BEGIN Dataset content

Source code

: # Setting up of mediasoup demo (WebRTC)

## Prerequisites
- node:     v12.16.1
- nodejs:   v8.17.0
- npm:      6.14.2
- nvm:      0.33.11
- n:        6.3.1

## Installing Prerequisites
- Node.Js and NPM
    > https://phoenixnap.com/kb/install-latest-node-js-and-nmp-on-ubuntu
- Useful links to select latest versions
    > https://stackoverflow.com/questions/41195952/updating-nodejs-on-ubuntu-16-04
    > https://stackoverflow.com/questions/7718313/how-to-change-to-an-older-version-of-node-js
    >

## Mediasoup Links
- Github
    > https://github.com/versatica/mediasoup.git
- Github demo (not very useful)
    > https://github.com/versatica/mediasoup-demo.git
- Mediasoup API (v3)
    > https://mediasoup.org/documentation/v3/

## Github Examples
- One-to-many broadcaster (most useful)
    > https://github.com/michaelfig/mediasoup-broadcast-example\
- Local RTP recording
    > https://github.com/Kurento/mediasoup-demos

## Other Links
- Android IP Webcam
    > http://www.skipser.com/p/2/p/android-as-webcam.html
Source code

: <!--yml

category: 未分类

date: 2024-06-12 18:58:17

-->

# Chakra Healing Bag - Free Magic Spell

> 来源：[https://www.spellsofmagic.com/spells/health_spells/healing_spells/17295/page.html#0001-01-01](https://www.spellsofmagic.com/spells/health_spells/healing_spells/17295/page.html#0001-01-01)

END Dataset content

→ **What is required**: With no alteration of any kind, give the data again in full.

→ **Completed exercise**:
Source code

: # Setting up of mediasoup demo (WebRTC)

## Prerequisites
- node:     v12.16.1
- nodejs:   v8.17.0
- npm:      6.14.2
- nvm:      0.33.11
- n:        6.3.1

## Installing Prerequisites
- Node.Js and NPM
    > https://phoenixnap.com/kb/install-latest-node-js-and-nmp-on-ubuntu
- Useful links to select latest versions
    > https://stackoverflow.com/questions/41195952/updating-nodejs-on-ubuntu-16-04
    > https://stackoverflow.com/questions/7718313/how-to-change-to-an-older-version-of-node-js
    >

## Mediasoup Links
- Github
    > https://github.com/versatica/mediasoup.git
- Github demo (not very useful)
    > https://github.com/versatica/mediasoup-demo.git
- Mediasoup API (v3)
    > https://mediasoup.org/documentation/v3/

## Github Examples
- One-to-many broadcaster (most useful)
    > https://github.com/michaelfig/mediasoup-broadcast-example\
- Local RTP recording
    > https://github.com/Kurento/mediasoup-demos

## Other Links
- Android IP Webcam
    > http://www.skipser.com/p/2/p/android-as-webcam.html
Source code

: <!--yml

category: 未分类

date: 2024-06-12 18:58:17

-->

# Chakra Healing Bag - Free Magic Spell

> 来源：[https://www.spellsofmagic.com/spells/health_spells/healing_spells/17295/page.html#0001-01-01](https://www.spellsofmagic.com/spells/health_spells/healing_spells/17295/page.html#0001-01-01)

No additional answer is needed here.